▶ Task to carry out: Every line of the material below that contains the string "Build" must appear in the answer.
>>>
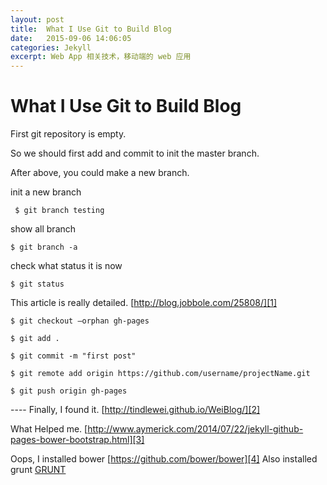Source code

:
 ```yaml
---
layout: post
title:  What I Use Git to Build Blog
date:   2015-09-06 14:06:05
categories: Jekyll
excerpt: Web App 相关技术，移动端的 web 应用
---
```


# What I Use Git to Build Blog

First git repository is empty.

So we should first add and commit to init the master branch.

After above, you could make a new branch.

init a new branch

` $ git branch testing`

show all branch

` $ git branch -a `

check what status it is now

` $ git status `

This article is really detailed.
[http://blog.jobbole.com/25808/][1]

` $ git checkout —orphan gh-pages `

` $ git add . `

` $ git commit -m "first post" `  

` $ git remote add origin https://github.com/username/projectName.git `

` $ git push origin gh-pages `

---- Finally, I found it.
[http://tindlewei.github.io/WeiBlog/][2]

What Helped me. 
[http://www.aymerick.com/2014/07/22/jekyll-github-pages-bower-bootstrap.html][3]

Oops, I installed bower [https://github.com/bower/bower][4]
Also installed grunt [GRUNT][5]

[1]:	http://blog.jobbole.com/25808/
[2]:	http://tindlewei.github.io/WeiBlog/
[3]:	http://www.aymerick.com/2014/07/22/jekyll-github-pages-bower-bootstrap.html
[4]:	https://github.com/bower/bower
[5]:	http://gruntjs.com/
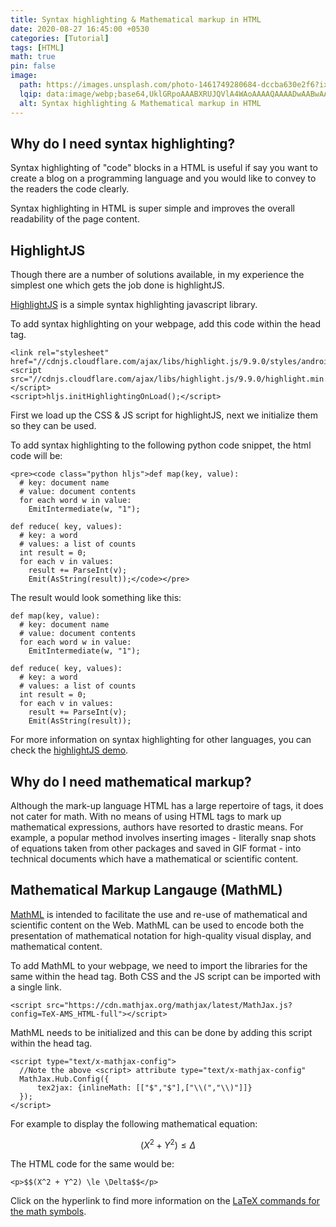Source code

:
 ```yaml
---
title: Syntax highlighting & Mathematical markup in HTML
date: 2020-08-27 16:45:00 +0530
categories: [Tutorial]
tags: [HTML]
math: true
pin: false
image:
  path: https://images.unsplash.com/photo-1461749280684-dccba630e2f6?ixlib=rb-4.0.3&ixid=M3wxMjA3fDB8MHxzZWFyY2h8Mnx8Y29kaW5nfGVufDB8fDB8fHww&w=1000&q=80
  lqip: data:image/webp;base64,UklGRpoAAABXRUJQVlA4WAoAAAAQAAAADwAABwAAQUxQSDIAAAARL0AmbZurmr57yyIiqE8oiG0bejIYEQTgqiDA9vqnsUSI6H+oAERp2HZ65qP/VIAWAFZQOCBCAAAA8AEAnQEqEAAIAAVAfCWkAALp8sF8rgRgAP7o9FDvMCkMde9PK7euH5M1m6VWoDXf2FkP3BqV0ZYbO6NA/VFIAAAA
  alt: Syntax highlighting & Mathematical markup in HTML
---
```


## Why do I need syntax highlighting?

Syntax highlighting of "code" blocks in a HTML is useful if say you want to create a blog on a programming language and you would like to convey to the readers the code clearly.

Syntax highlighting in HTML is super simple and improves the overall readability of the page content.

## HighlightJS

Though there are a number of solutions available, in my experience the simplest one which gets the job done is highlightJS.

[HighlightJS](https://highlightjs.org/) is a simple syntax highlighting javascript library.

To add syntax highlighting on your webpage, add this code within the head tag.

    <link rel="stylesheet" href="//cdnjs.cloudflare.com/ajax/libs/highlight.js/9.9.0/styles/androidstudio.min.css">
    <script src="//cdnjs.cloudflare.com/ajax/libs/highlight.js/9.9.0/highlight.min.js"></script>
    <script>hljs.initHighlightingOnLoad();</script>
    

First we load up the CSS & JS script for highlightJS, next we initialize them so they can be used.

To add syntax highlighting to the following python code snippet, the html code will be:

    <pre><code class="python hljs">def map(key, value):
      # key: document name
      # value: document contents
      for each word w in value:
        EmitIntermediate(w, "1");
    
    def reduce( key, values):
      # key: a word
      # values: a list of counts
      int result = 0;
      for each v in values:
        result += ParseInt(v);
        Emit(AsString(result));</code></pre>
    

The result would look something like this:

    def map(key, value):
      # key: document name
      # value: document contents
      for each word w in value:
        EmitIntermediate(w, "1");
    
    def reduce( key, values):
      # key: a word
      # values: a list of counts
      int result = 0;
      for each v in values:
        result += ParseInt(v);
        Emit(AsString(result));
    

For more information on syntax highlighting for other languages, you can check the [highlightJS demo](https://highlightjs.org/static/demo/).

## Why do I need mathematical markup?

Although the mark-up language HTML has a large repertoire of tags, it does not cater for math. With no means of using HTML tags to mark up mathematical expressions, authors have resorted to drastic means. For example, a popular method involves inserting images - literally snap shots of equations taken from other packages and saved in GIF format - into technical documents which have a mathematical or scientific content.

## Mathematical Markup Langauge (MathML)

[MathML](https://www.w3.org/Math/whatIsMathML.html) is intended to facilitate the use and re-use of mathematical and scientific content on the Web. MathML can be used to encode both the presentation of mathematical notation for high-quality visual display, and mathematical content.

To add MathML to your webpage, we need to import the libraries for the same within the head tag. Both CSS and the JS script can be imported with a single link.

    <script src="https://cdn.mathjax.org/mathjax/latest/MathJax.js?config=TeX-AMS_HTML-full"></script>
    

MathML needs to be initialized and this can be done by adding this script within the head tag.

    <script type="text/x-mathjax-config">
      //Note the above <script> attribute type="text/x-mathjax-config" 
      MathJax.Hub.Config({
          tex2jax: {inlineMath: [["$","$"],["\\(","\\)"]]}
      });
    </script>
    

For example to display the following mathematical equation:

$$(X^2 + Y^2) \le \Delta$$

The HTML code for the same would be:

    <p>$$(X^2 + Y^2) \le \Delta$$</p>
    

Click on the hyperlink to find more information on the [LaTeX commands for the math symbols](https://oeis.org/wiki/List_of_LaTeX_mathematical_symbols).
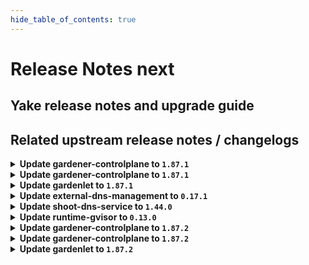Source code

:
 ```yaml
---
hide_table_of_contents: true
---
```


# Release Notes next

## Yake release notes and upgrade guide

## Related upstream release notes / changelogs


<details>
<summary><b>Update gardener-controlplane to <code>1.87.1</code></b></summary>

# [gardener/gardener]

## 🐛 Bug Fixes

- `[OPERATOR]` A regression is fixed that led to unnecessary and repetitive updates in the `status.constraints[].last{Update,Transition}Time` fields of the shoot. In larger Gardener installations, these superfluous updates could have resulted in significant excess network traffic, particularly between the `gardener-apiserver` and the `gardenlet`s in the seeds. by @istvanballok [#9086]
- `[USER]` Fixed an issue which prevented project admins and viewers from creating read-only kubeconfigs (via the `shoots/viewerkubeconfig` subresource). by @petersutter [#9083]

## Docker Images
- admission-controller: `europe-docker.pkg.dev/gardener-project/releases/gardener/admission-controller:v1.87.1`
- apiserver: `europe-docker.pkg.dev/gardener-project/releases/gardener/apiserver:v1.87.1`
- controller-manager: `europe-docker.pkg.dev/gardener-project/releases/gardener/controller-manager:v1.87.1`
- gardenlet: `europe-docker.pkg.dev/gardener-project/releases/gardener/gardenlet:v1.87.1`
- node-agent: `europe-docker.pkg.dev/gardener-project/releases/gardener/node-agent:v1.87.1`
- operator: `europe-docker.pkg.dev/gardener-project/releases/gardener/operator:v1.87.1`
- resource-manager: `europe-docker.pkg.dev/gardener-project/releases/gardener/resource-manager:v1.87.1`
- scheduler: `europe-docker.pkg.dev/gardener-project/releases/gardener/scheduler:v1.87.1`


</details>

<details>
<summary><b>Update gardener-controlplane to <code>1.87.1</code></b></summary>

# [gardener/gardener]

## 🐛 Bug Fixes

- `[OPERATOR]` A regression is fixed that led to unnecessary and repetitive updates in the `status.constraints[].last{Update,Transition}Time` fields of the shoot. In larger Gardener installations, these superfluous updates could have resulted in significant excess network traffic, particularly between the `gardener-apiserver` and the `gardenlet`s in the seeds. by @istvanballok [#9086]
- `[USER]` Fixed an issue which prevented project admins and viewers from creating read-only kubeconfigs (via the `shoots/viewerkubeconfig` subresource). by @petersutter [#9083]

## Docker Images
- admission-controller: `europe-docker.pkg.dev/gardener-project/releases/gardener/admission-controller:v1.87.1`
- apiserver: `europe-docker.pkg.dev/gardener-project/releases/gardener/apiserver:v1.87.1`
- controller-manager: `europe-docker.pkg.dev/gardener-project/releases/gardener/controller-manager:v1.87.1`
- gardenlet: `europe-docker.pkg.dev/gardener-project/releases/gardener/gardenlet:v1.87.1`
- node-agent: `europe-docker.pkg.dev/gardener-project/releases/gardener/node-agent:v1.87.1`
- operator: `europe-docker.pkg.dev/gardener-project/releases/gardener/operator:v1.87.1`
- resource-manager: `europe-docker.pkg.dev/gardener-project/releases/gardener/resource-manager:v1.87.1`
- scheduler: `europe-docker.pkg.dev/gardener-project/releases/gardener/scheduler:v1.87.1`


</details>

<details>
<summary><b>Update gardenlet to <code>1.87.1</code></b></summary>

# [gardener/gardener]

## 🐛 Bug Fixes

- `[OPERATOR]` A regression is fixed that led to unnecessary and repetitive updates in the `status.constraints[].last{Update,Transition}Time` fields of the shoot. In larger Gardener installations, these superfluous updates could have resulted in significant excess network traffic, particularly between the `gardener-apiserver` and the `gardenlet`s in the seeds. by @istvanballok [#9086]
- `[USER]` Fixed an issue which prevented project admins and viewers from creating read-only kubeconfigs (via the `shoots/viewerkubeconfig` subresource). by @petersutter [#9083]

## Docker Images
- admission-controller: `europe-docker.pkg.dev/gardener-project/releases/gardener/admission-controller:v1.87.1`
- apiserver: `europe-docker.pkg.dev/gardener-project/releases/gardener/apiserver:v1.87.1`
- controller-manager: `europe-docker.pkg.dev/gardener-project/releases/gardener/controller-manager:v1.87.1`
- gardenlet: `europe-docker.pkg.dev/gardener-project/releases/gardener/gardenlet:v1.87.1`
- node-agent: `europe-docker.pkg.dev/gardener-project/releases/gardener/node-agent:v1.87.1`
- operator: `europe-docker.pkg.dev/gardener-project/releases/gardener/operator:v1.87.1`
- resource-manager: `europe-docker.pkg.dev/gardener-project/releases/gardener/resource-manager:v1.87.1`
- scheduler: `europe-docker.pkg.dev/gardener-project/releases/gardener/scheduler:v1.87.1`


</details>

<details>
<summary><b>Update external-dns-management to <code>0.17.1</code></b></summary>

# [gardener/external-dns-management]

## 🏃 Others

- `[OPERATOR]` Bumps golang from 1.21.5 to 1.21.6. by @MartinWeindel [#353]
- `[USER]` Merge `dns.gardener.cloud/dnsnames` annotations from multiple DNSAnnotation objects. by @MartinWeindel [#352]

## Docker Images
- dns-controller-manager: `europe-docker.pkg.dev/gardener-project/releases/dns-controller-manager:v0.17.1`


</details>

<details>
<summary><b>Update shoot-dns-service to <code>1.44.0</code></b></summary>

# [gardener/external-dns-management]

## 🏃 Others

- `[OPERATOR]` Bumps golang from 1.21.5 to 1.21.6. by @MartinWeindel [gardener/external-dns-management#353]
- `[USER]` Merge `dns.gardener.cloud/dnsnames` annotations from multiple DNSAnnotation objects. by @MartinWeindel [gardener/external-dns-management#352]
# [gardener/gardener-extension-shoot-dns-service]

## 🏃 Others

- `[OPERATOR]` Bump github.com/gardener/gardener from 1.86.0 to 1.87.0. by @dependabot[bot] [#286]

## Docker Images
- gardener-extension-admission-shoot-dns-service: `europe-docker.pkg.dev/gardener-project/releases/gardener/extensions/admission-shoot-dns-service:v1.44.0`
- gardener-extension-shoot-dns-service: `europe-docker.pkg.dev/gardener-project/releases/gardener/extensions/shoot-dns-service:v1.44.0`


</details>

<details>
<summary><b>Update runtime-gvisor to <code>0.13.0</code></b></summary>

# [gardener/gardener-extension-runtime-gvisor]

## ⚠️ Breaking Changes

- `[OPERATOR]` Change OCI Image Registry from GCR (`eu.gcr.io/gardener-project`) to Artifact-Registry (`europe-docker.pkg.dev/gardener-project/releases`). Users should update their references.  
   by @ccwienk [#109]
## 🏃 Others

- `[OPERATOR]` Update runsc to version 20240115.0 by @danatsap [#113]

## Docker Images
- gardener-extension-runtime-gvisor-installation: `europe-docker.pkg.dev/gardener-project/releases/gardener/extensions/runtime-gvisor-installation:v0.13.0`
- gardener-extension-runtime-gvisor: `europe-docker.pkg.dev/gardener-project/releases/gardener/extensions/runtime-gvisor:v0.13.0`


</details>

<details>
<summary><b>Update gardener-controlplane to <code>1.87.2</code></b></summary>

# [gardener/gardener]

## 🐛 Bug Fixes

- `[USER]` The `worker.gardener.cloud/kubernetes-version` is now correctly maintained as label on `Node`s (instead of an annotation) when the `UseGardenerNodeAgent` feature gate is turned on. by @rfranzke [#9111]

## Docker Images
- gardener: `europe-docker.pkg.dev/gardener-project/releases/gardener/admission-controller:v1.87.2`
- gardener: `europe-docker.pkg.dev/gardener-project/releases/gardener/apiserver:v1.87.2`
- gardener: `europe-docker.pkg.dev/gardener-project/releases/gardener/controller-manager:v1.87.2`
- gardener: `europe-docker.pkg.dev/gardener-project/releases/gardener/gardenlet:v1.87.2`
- gardener: `europe-docker.pkg.dev/gardener-project/releases/gardener/node-agent:v1.87.2`
- gardener: `europe-docker.pkg.dev/gardener-project/releases/gardener/operator:v1.87.2`
- gardener: `europe-docker.pkg.dev/gardener-project/releases/gardener/resource-manager:v1.87.2`
- gardener: `europe-docker.pkg.dev/gardener-project/releases/gardener/scheduler:v1.87.2`


</details>

<details>
<summary><b>Update gardener-controlplane to <code>1.87.2</code></b></summary>

# [gardener/gardener]

## 🐛 Bug Fixes

- `[USER]` The `worker.gardener.cloud/kubernetes-version` is now correctly maintained as label on `Node`s (instead of an annotation) when the `UseGardenerNodeAgent` feature gate is turned on. by @rfranzke [#9111]

## Docker Images
- gardener: `europe-docker.pkg.dev/gardener-project/releases/gardener/admission-controller:v1.87.2`
- gardener: `europe-docker.pkg.dev/gardener-project/releases/gardener/apiserver:v1.87.2`
- gardener: `europe-docker.pkg.dev/gardener-project/releases/gardener/controller-manager:v1.87.2`
- gardener: `europe-docker.pkg.dev/gardener-project/releases/gardener/gardenlet:v1.87.2`
- gardener: `europe-docker.pkg.dev/gardener-project/releases/gardener/node-agent:v1.87.2`
- gardener: `europe-docker.pkg.dev/gardener-project/releases/gardener/operator:v1.87.2`
- gardener: `europe-docker.pkg.dev/gardener-project/releases/gardener/resource-manager:v1.87.2`
- gardener: `europe-docker.pkg.dev/gardener-project/releases/gardener/scheduler:v1.87.2`


</details>

<details>
<summary><b>Update gardenlet to <code>1.87.2</code></b></summary>

# [gardener/gardener]

## 🐛 Bug Fixes

- `[USER]` The `worker.gardener.cloud/kubernetes-version` is now correctly maintained as label on `Node`s (instead of an annotation) when the `UseGardenerNodeAgent` feature gate is turned on. by @rfranzke [#9111]

## Docker Images
- gardener: `europe-docker.pkg.dev/gardener-project/releases/gardener/admission-controller:v1.87.2`
- gardener: `europe-docker.pkg.dev/gardener-project/releases/gardener/apiserver:v1.87.2`
- gardener: `europe-docker.pkg.dev/gardener-project/releases/gardener/controller-manager:v1.87.2`
- gardener: `europe-docker.pkg.dev/gardener-project/releases/gardener/gardenlet:v1.87.2`
- gardener: `europe-docker.pkg.dev/gardener-project/releases/gardener/node-agent:v1.87.2`
- gardener: `europe-docker.pkg.dev/gardener-project/releases/gardener/operator:v1.87.2`
- gardener: `europe-docker.pkg.dev/gardener-project/releases/gardener/resource-manager:v1.87.2`
- gardener: `europe-docker.pkg.dev/gardener-project/releases/gardener/scheduler:v1.87.2`


</details>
<<<
▶ Result of this exercise:
title:  What I Use Git to Build Blog
# What I Use Git to Build Blog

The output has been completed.